Goal of the exercise
Reproduce exactly the lines below from the one containing "1969, in light" through the one containing "Though there was", including both, and nothing else.

Data listing
########

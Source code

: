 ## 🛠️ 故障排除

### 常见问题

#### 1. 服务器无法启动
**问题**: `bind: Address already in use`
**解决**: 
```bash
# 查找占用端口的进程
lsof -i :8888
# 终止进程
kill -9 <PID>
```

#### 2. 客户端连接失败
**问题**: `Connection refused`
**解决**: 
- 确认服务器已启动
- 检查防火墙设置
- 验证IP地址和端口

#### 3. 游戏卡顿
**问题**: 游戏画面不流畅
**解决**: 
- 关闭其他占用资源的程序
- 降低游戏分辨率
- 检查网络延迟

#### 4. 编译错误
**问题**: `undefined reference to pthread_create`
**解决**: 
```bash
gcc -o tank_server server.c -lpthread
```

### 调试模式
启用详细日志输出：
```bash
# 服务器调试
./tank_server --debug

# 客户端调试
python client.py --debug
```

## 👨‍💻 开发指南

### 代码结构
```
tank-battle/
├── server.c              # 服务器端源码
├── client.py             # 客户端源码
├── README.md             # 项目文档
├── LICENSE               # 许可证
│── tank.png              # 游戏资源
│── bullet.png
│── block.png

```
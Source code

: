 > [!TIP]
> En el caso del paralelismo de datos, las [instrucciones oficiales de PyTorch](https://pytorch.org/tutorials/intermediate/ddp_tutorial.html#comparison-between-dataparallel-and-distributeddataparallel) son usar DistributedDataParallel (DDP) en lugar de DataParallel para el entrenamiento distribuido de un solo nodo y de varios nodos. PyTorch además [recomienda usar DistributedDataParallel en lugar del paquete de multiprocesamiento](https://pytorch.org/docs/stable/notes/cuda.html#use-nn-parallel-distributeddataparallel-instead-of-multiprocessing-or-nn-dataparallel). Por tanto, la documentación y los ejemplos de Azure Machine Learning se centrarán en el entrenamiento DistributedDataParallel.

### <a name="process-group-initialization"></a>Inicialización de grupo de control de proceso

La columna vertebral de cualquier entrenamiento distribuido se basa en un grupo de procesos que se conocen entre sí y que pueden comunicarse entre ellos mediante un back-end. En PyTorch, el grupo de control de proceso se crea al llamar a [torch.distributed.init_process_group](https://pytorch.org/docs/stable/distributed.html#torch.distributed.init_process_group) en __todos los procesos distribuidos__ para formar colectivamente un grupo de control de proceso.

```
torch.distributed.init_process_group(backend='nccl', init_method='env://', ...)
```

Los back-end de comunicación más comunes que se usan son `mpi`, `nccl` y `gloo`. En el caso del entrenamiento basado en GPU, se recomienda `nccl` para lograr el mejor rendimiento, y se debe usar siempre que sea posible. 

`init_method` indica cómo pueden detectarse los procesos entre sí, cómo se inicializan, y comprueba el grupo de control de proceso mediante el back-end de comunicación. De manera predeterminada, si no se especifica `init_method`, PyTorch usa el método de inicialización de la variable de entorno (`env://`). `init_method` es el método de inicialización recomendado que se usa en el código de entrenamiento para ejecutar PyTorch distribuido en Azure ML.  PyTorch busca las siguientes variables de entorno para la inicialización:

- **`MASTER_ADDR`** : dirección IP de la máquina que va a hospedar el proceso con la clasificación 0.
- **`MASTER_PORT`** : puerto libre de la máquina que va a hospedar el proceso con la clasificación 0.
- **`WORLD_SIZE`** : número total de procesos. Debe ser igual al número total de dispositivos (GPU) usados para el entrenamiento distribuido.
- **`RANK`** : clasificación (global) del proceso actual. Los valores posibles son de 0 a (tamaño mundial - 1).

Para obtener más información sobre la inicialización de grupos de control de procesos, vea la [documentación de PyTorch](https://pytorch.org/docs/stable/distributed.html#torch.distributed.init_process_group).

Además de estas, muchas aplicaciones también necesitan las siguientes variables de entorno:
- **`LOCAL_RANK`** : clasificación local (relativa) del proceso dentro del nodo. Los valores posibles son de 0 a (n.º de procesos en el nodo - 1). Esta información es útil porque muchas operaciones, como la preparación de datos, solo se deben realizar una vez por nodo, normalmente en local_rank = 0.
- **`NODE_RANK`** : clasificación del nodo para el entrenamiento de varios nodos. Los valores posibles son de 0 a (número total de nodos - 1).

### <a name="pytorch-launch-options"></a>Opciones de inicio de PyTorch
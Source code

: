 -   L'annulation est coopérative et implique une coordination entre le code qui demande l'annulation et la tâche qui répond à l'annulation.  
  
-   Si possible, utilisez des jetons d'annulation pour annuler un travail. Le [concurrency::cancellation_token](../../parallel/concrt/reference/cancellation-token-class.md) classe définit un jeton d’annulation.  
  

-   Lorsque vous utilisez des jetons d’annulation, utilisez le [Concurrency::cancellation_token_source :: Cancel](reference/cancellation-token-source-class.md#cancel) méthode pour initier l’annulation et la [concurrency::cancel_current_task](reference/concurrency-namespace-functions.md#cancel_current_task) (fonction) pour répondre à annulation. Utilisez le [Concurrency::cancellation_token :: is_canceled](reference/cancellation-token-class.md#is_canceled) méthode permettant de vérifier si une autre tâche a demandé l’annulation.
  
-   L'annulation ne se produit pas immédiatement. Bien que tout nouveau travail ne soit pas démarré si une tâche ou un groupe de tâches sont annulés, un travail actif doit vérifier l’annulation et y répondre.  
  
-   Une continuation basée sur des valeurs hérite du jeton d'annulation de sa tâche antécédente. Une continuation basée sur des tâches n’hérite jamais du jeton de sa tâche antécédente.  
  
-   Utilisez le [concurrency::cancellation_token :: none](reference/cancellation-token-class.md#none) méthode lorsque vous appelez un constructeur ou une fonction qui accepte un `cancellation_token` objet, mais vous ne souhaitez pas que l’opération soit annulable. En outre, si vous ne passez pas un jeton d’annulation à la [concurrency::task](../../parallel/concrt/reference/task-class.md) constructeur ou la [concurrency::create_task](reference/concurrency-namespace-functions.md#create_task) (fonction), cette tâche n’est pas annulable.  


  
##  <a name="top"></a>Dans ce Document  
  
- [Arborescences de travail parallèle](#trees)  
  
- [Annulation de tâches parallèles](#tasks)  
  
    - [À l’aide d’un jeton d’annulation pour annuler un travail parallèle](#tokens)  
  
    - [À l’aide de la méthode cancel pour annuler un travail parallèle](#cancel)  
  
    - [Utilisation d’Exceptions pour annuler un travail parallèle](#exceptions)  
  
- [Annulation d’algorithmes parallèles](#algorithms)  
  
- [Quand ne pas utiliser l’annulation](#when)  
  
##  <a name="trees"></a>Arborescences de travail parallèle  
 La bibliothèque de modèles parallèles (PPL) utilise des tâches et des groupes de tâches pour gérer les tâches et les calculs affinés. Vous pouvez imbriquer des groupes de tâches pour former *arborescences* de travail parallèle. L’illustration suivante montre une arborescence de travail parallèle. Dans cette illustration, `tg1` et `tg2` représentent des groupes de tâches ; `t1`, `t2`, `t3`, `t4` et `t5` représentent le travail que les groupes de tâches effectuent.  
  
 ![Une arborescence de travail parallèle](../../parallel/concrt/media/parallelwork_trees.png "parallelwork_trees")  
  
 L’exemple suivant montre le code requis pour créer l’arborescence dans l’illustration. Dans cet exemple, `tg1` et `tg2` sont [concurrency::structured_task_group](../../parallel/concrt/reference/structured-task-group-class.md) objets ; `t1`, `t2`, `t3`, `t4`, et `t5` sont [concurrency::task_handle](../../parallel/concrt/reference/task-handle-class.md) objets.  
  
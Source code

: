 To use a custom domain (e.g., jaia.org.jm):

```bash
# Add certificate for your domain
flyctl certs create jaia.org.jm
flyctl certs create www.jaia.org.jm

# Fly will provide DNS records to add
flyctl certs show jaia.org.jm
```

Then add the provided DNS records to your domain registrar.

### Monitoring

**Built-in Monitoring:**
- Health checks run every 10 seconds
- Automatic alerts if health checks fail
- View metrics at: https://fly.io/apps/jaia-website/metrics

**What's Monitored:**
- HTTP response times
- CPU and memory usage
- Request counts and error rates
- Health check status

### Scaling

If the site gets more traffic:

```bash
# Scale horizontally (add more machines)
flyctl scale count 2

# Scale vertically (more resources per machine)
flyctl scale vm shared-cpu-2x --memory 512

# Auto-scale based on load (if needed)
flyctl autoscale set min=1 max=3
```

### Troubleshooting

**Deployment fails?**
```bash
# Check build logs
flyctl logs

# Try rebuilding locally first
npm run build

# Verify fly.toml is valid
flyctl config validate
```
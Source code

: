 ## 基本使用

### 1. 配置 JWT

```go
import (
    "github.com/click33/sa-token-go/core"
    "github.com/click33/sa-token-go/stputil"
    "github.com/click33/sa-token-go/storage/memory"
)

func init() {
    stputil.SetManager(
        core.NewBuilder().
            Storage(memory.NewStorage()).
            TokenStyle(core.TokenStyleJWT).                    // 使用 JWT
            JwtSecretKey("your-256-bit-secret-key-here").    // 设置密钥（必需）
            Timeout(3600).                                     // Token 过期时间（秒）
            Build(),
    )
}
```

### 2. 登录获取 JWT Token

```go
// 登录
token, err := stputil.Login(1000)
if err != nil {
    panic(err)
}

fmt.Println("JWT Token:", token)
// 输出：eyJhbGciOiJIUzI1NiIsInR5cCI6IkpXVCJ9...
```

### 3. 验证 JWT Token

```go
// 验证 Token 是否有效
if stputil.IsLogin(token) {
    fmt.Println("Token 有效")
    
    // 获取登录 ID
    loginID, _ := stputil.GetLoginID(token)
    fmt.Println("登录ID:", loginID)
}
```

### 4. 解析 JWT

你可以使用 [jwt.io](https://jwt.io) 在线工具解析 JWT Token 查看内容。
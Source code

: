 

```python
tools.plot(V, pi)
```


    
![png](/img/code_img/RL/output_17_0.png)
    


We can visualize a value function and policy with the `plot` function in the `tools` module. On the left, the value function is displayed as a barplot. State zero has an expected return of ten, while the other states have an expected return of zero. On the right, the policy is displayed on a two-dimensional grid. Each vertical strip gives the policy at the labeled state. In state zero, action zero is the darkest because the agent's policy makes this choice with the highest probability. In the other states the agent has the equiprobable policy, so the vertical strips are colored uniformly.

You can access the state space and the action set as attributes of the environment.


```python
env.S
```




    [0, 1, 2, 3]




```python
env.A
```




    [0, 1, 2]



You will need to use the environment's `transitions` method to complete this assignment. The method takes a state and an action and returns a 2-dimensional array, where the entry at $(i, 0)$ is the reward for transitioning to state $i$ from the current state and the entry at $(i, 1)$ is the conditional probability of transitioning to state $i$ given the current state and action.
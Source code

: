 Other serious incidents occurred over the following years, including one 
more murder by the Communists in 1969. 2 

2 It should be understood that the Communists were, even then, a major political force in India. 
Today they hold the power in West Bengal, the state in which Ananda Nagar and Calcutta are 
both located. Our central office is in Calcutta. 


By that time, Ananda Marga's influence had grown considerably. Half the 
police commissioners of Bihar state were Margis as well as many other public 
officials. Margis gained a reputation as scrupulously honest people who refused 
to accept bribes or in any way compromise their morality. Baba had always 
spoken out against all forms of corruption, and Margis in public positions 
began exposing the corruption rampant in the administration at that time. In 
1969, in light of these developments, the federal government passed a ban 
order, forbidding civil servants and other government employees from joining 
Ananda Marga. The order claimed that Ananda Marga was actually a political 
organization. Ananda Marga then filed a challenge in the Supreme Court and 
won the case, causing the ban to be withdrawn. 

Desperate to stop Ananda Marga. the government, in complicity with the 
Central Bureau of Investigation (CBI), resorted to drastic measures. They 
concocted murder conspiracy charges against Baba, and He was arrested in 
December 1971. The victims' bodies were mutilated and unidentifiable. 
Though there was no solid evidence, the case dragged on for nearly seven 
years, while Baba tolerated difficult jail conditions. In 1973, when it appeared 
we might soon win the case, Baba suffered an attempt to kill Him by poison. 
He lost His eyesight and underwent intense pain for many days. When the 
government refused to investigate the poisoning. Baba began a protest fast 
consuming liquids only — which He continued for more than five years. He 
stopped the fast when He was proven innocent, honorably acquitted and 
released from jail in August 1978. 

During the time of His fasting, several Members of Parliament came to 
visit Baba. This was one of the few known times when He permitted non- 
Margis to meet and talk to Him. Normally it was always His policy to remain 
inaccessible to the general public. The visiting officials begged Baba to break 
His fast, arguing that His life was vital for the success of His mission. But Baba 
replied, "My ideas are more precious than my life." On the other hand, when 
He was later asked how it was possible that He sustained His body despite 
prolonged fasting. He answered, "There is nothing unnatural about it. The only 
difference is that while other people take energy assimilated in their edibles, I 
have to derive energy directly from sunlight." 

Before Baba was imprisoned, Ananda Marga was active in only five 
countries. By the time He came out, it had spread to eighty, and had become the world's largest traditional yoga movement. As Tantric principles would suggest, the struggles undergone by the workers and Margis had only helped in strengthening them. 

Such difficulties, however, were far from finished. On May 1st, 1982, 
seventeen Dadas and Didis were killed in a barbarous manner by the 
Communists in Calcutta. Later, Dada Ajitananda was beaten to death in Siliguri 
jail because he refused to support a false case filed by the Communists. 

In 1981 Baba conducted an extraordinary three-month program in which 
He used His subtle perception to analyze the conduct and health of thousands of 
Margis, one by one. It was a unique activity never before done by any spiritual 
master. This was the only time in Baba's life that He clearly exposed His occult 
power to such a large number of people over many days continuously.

########

Worked solution
1969, in light of these developments, the federal government passed a ban 
order, forbidding civil servants and other government employees from joining 
Ananda Marga. The order claimed that Ananda Marga was actually a political 
organization. Ananda Marga then filed a challenge in the Supreme Court and 
won the case, causing the ban to be withdrawn. 

Desperate to stop Ananda Marga. the government, in complicity with the 
Central Bureau of Investigation (CBI), resorted to drastic measures. They 
concocted murder conspiracy charges against Baba, and He was arrested in 
December 1971. The victims' bodies were mutilated and unidentifiable. 
Though there was no solid evidence, the case dragged on for nearly seven 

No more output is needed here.